U.S. Private Credit: One To Watch Rather than Systemic Issue

4

While the U.S. private credit sector could face further problems in 2026/27 (due to the lagged impact of the end of ultra-low rates in 2021-23), this appears to be a sectoral issue.  U.S. banks equity capital and funding are robust enough to weather a further deterioration, though some corporates could see restrained credit supply with the adjustment in private credit and thus a select economic impact could be seen.  

Could the U.S. private credit problems become a big financial stability issue?    

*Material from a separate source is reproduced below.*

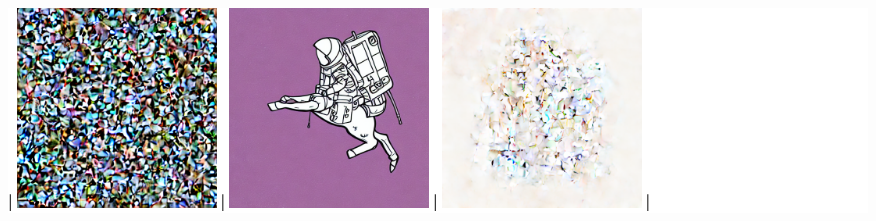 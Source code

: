 | <img src="src/examples/B2/imgs/latents0.png" width="200"/>  |  <img src="src/examples/B2/imgs/original0.png" width="200"/> | <img src="src/examples/B2/imgs/signal_leak0.png" width="200"/>  |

Figure 1: Bank credit growth between 2024:Q2 and 2025:Q2 (%)

 

Source: Federal Reserve Financial Stability Report November 2025     

Private Credit in the U.S. has been in the spotlight, but some context is worthwhile

·        Selection of problems.  Private credit funds have been restricting withdrawals given a deterioration in sentiment towards the sector, after a number of failures in the U.S. (e.g. First Brand/Tricolour).  Some of the problem has been overleverage of mediocre companies, but in Tricolour case also involves fraud allegations.  Some of the publicity is due to retail investors having become involved in the private credit party.  

·        Contagion. Due to the opaque nature of some funds and also infrequent mark to market, the sentiment shift is raising question about good as well as average private credit funds.  Separately, private equity has had its own difficulties, with the 2021-23 shift away from ultra-low interest rates also changing long-term profitability and ability to exit from holdings.  Private credit and equity will likely have a hangover for the rest of 2026 and the tension could increase in private credit, unless a surprise large rate reduction is delivered. ECB and BOE financial stability report are also monitoring developments as well. The situation could deteriorate significantly if the U.S. sees a recession, but this is a 20% probability scenario in the next 12-24 months.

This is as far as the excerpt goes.